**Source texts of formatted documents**

::::::

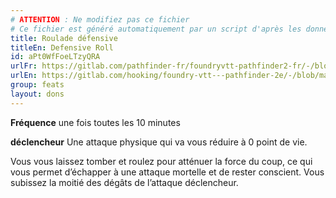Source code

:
 ```yaml
---
# ATTENTION : Ne modifiez pas ce fichier
# Ce fichier est généré automatiquement par un script d'après les données du module Foundry VTT officiel et de sa traduction
title: Roulade défensive
titleEn: Defensive Roll
id: aPt0WfFoeLTzyQRA
urlFr: https://gitlab.com/pathfinder-fr/foundryvtt-pathfinder2-fr/-/blob/master/data/feats/aPt0WfFoeLTzyQRA.htm
urlEn: https://gitlab.com/hooking/foundry-vtt---pathfinder-2e/-/blob/master/packs/data/feats.db/defensive-roll.json
group: feats
layout: dons
---
```

**Fréquence** une fois toutes les 10 minutes

**déclencheur** Une attaque physique qui va vous réduire à 0 point de vie.

Vous vous laissez tomber et roulez pour atténuer la force du coup, ce qui vous permet d’échapper à une attaque mortelle et de rester conscient. Vous subissez la moitié des dégâts de l’attaque déclencheur.


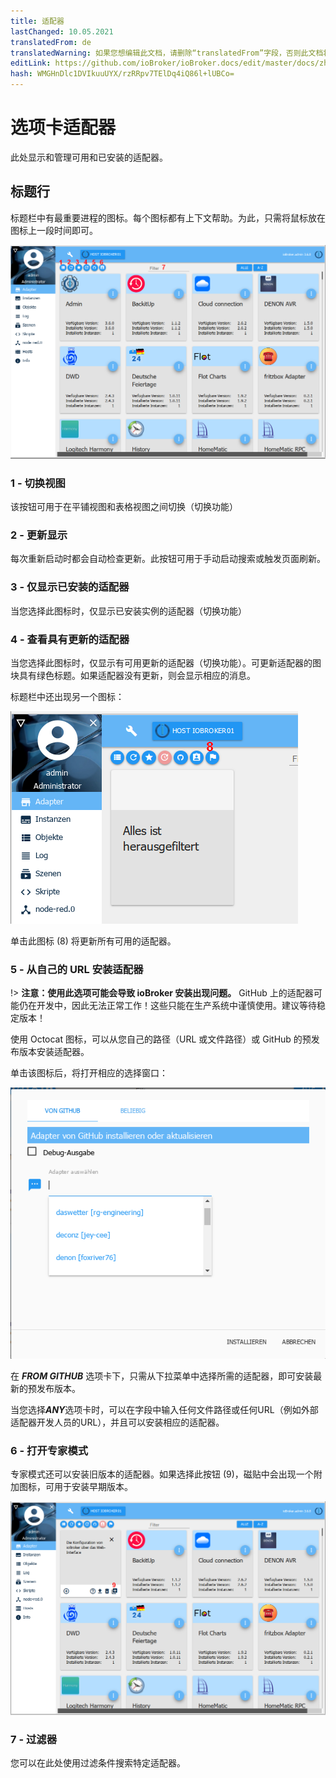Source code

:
 ```yaml
---
title: 适配器
lastChanged: 10.05.2021
translatedFrom: de
translatedWarning: 如果您想编辑此文档，请删除“translatedFrom”字段，否则此文档将再次自动翻译
editLink: https://github.com/ioBroker/ioBroker.docs/edit/master/docs/zh-cn/admin/adapter.md
hash: WMGHnDlc1DVIkuuUYX/rzRRpv7TElDq4iQ86l+lUBCo=
---
```

# 选项卡适配器
此处显示和管理可用和已安装的适配器。

## 标题行
标题栏中有最重要进程的图标。每个图标都有上下文帮助。为此，只需将鼠标放在图标上一段时间即可。

![管理选项卡](../../de/admin/media/ADMIN_Adapter_Kachel_numbers.png)

### 1 - 切换视图
该按钮可用于在平铺视图和表格视图之间切换（切换功能）

### 2 - 更新显示
每次重新启动时都会自动检查更新。此按钮可用于手动启动搜索或触发页面刷新。

### 3 - 仅显示已安装的适配器
当您选择此图标时，仅显示已安装实例的适配器（切换功能）

### 4 - 查看具有更新的适配器
当您选择此图标时，仅显示有可用更新的适配器（切换功能）。可更新适配器的图块具有绿色标题。如果适配器没有更新，则会显示相应的消息。

标题栏中还出现另一个图标：

![管理选项卡](../../de/admin/media/ADMIN_Adapter_Kachel_upgradeable.png)

单击此图标 (8) 将更新所有可用的适配器。

### 5 - 从自己的 URL 安装适配器
!> **注意：使用此选项可能会导致 ioBroker 安装出现问题。** GitHub 上的适配器可能仍在开发中，因此无法正常工作！这些只能在生产系统中谨慎使用。建议等待稳定版本！

使用 Octocat 图标，可以从您自己的路径（URL 或文件路径）或 GitHub 的预发布版本安装适配器。

单击该图标后，将打开相应的选择窗口：

![安装GitHub](../../de/admin/media/ADMIN_Adapter_GitHub.png)

在 ***FROM GITHUB*** 选项卡下，只需从下拉菜单中选择所需的适配器，即可安装最新的预发布版本。

当您选择***ANY***选项卡时，可以在字段中输入任何文件路径或任何URL（例如外部适配器开发人员的URL），并且可以安装相应的适配器。

### 6 - 打开专家模式
专家模式还可以安装旧版本的适配器。如果选择此按钮 (9)，磁贴中会出现一个附加图标，可用于安装早期版本。

![安装其他版本](../../de/admin/media/ADMIN_Adapter_Kachel_versions.png)

### 7 - 过滤器
您可以在此处使用过滤条件搜索特定适配器。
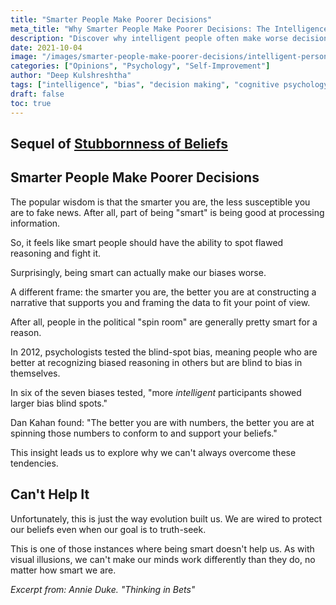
 ```yaml
---
title: "Smarter People Make Poorer Decisions"
meta_title: "Why Smarter People Make Poorer Decisions: The Intelligence Bias Paradox | Psychology"
description: "Discover why intelligent people often make worse decisions due to bias blind spots. Learn how high IQ can actually amplify cognitive biases and motivated reasoning."
date: 2021-10-04
image: "/images/smarter-people-make-poorer-decisions/intelligent-person-thinking.jpg"
categories: ["Opinions", "Psychology", "Self-Improvement"]
author: "Deep Kulshreshtha"
tags: ["intelligence", "bias", "decision making", "cognitive psychology"]
draft: false
toc: true
---
```


## Sequel of [Stubbornness of Beliefs](https://techwiddeep.com/the-stubbornness-of-beliefs/)

## Smarter People Make Poorer Decisions

The popular wisdom is that the smarter you are, the less susceptible you are to fake news. After all, part of being "smart" is being good at processing information.

So, it feels like smart people should have the ability to spot flawed reasoning and fight it.

Surprisingly, being smart can actually make our biases worse.

A different frame: the smarter you are, the better you are at constructing a narrative that supports you and framing the data to fit your point of view.

After all, people in the political "spin room" are generally pretty smart for a reason.

In 2012, psychologists tested the blind-spot bias, meaning people who are better at recognizing biased reasoning in others but are blind to bias in themselves.

In six of the seven biases tested, "more *intelligent* participants showed larger bias blind spots."

Dan Kahan found: "The better you are with numbers, the better you are at spinning those numbers to conform to and support your beliefs."

This insight leads us to explore why we can't always overcome these tendencies.

## Can't Help It

Unfortunately, this is just the way evolution built us. We are wired to protect our beliefs even when our goal is to truth-seek.

This is one of those instances where being smart doesn't help us. As with visual illusions, we can't make our minds work differently than they do, no matter how smart we are.

*Excerpt from: Annie Duke. "Thinking in Bets"*



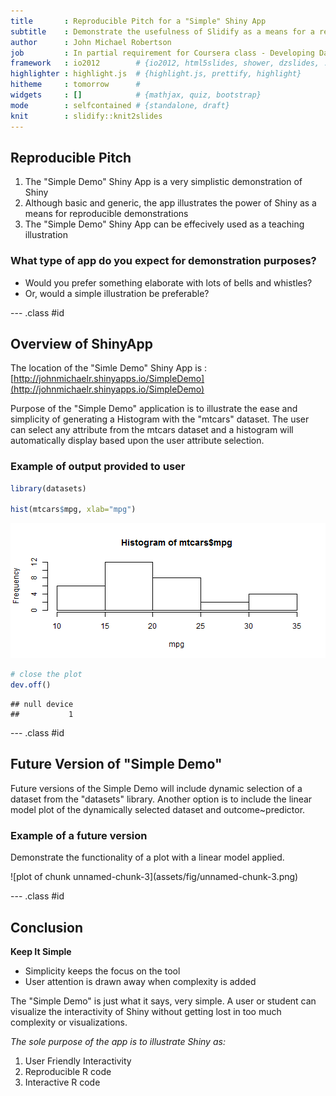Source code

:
 ```yaml
---
title       : Reproducible Pitch for a "Simple" Shiny App
subtitle    : Demonstrate the usefulness of Slidify as a means for a reproducible presentation. The very simplistic Shiny App is presented using Slidify, whereby the same interactive presentation can be reproduced many times very simply.
author      : John Michael Robertson
job         : In partial requirement for Coursera class - Developing Data Products by Johns Hopkins
framework   : io2012        # {io2012, html5slides, shower, dzslides, ...}
highlighter : highlight.js  # {highlight.js, prettify, highlight}
hitheme     : tomorrow      # 
widgets     : []            # {mathjax, quiz, bootstrap}
mode        : selfcontained # {standalone, draft}
knit        : slidify::knit2slides
---
```


## Reproducible Pitch

1. The "Simple Demo" Shiny App is a very simplistic demonstration of Shiny
2. Although basic and generic, the app illustrates the power of Shiny as a means for reproducible demonstrations
3. The "Simple Demo" Shiny App can be effecively used as a teaching illustration

### What type of app do you expect for demonstration purposes?
* Would you prefer something elaborate with lots of bells and whistles?
* Or, would a simple illustration be preferable?

--- .class #id 

## Overview of ShinyApp

The location of the "Simle Demo" Shiny App is :
[http://johnmichaelr.shinyapps.io/SimpleDemo](http://johnmichaelr.shinyapps.io/SimpleDemo)


<p>Purpose of the "Simple Demo" application is to illustrate the ease and simplicity of generating a Histogram with the "mtcars" dataset. The user can select any attribute from the mtcars dataset and a histogram will automatically display based upon the user attribute selection.</p>

### Example of output provided to user

```r
library(datasets)

hist(mtcars$mpg, xlab="mpg")
```

![plot of chunk unnamed-chunk-2](assets/fig/unnamed-chunk-2.png) 

```r
# close the plot
dev.off()
```

```
## null device 
##           1
```

--- .class #id 

## Future Version of "Simple Demo"

<p>Future versions of the Simple Demo will include dynamic selection of a dataset from the "datasets" library. Another option is to include the linear model plot of the dynamically selected dataset and outcome~predictor.</p>

### Example of a future version
<p>Demonstrate the functionality of a plot with a linear model applied.</p>
![plot of chunk unnamed-chunk-3](assets/fig/unnamed-chunk-3.png) 


--- .class #id 

## Conclusion

<b>Keep It Simple</b>

* Simplicity keeps the focus on the tool
* User attention is drawn away when complexity is added

<p>
The "Simple Demo" is just what it says, very simple. A user or student can visualize the interactivity of Shiny without getting lost in too much complexity or visualizations. 
</p>

<em>The sole purpose of the app is to illustrate Shiny as:</em>

1. User Friendly Interactivity
2. Reproducible R code
3. Interactive R code
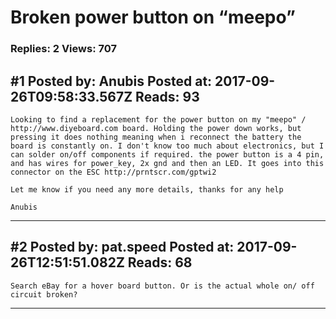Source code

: # Broken power button on &ldquo;meepo&rdquo;

### Replies: 2 Views: 707

## \#1 Posted by: Anubis Posted at: 2017-09-26T09:58:33.567Z Reads: 93

```
Looking to find a replacement for the power button on my "meepo" / http://www.diyeboard.com board. Holding the power down works, but pressing it does nothing meaning when i reconnect the battery the board is constantly on. I don't know too much about electronics, but I can solder on/off components if required. the power button is a 4 pin, and has wires for power_key, 2x gnd and then an LED. It goes into this connector on the ESC http://prntscr.com/gptwi2

Let me know if you need any more details, thanks for any help

Anubis
```

---
## \#2 Posted by: pat.speed Posted at: 2017-09-26T12:51:51.082Z Reads: 68

```
Search eBay for a hover board button. Or is the actual whole on/ off circuit broken?
```

---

::::::

**TO DO**
Wherever a line of the records above contains the string "Reads", copy that line out.

**REPLY**
## \#1 Posted by: Anubis Posted at: 2017-09-26T09:58:33.567Z Reads: 93
## \#2 Posted by: pat.speed Posted at: 2017-09-26T12:51:51.082Z Reads: 68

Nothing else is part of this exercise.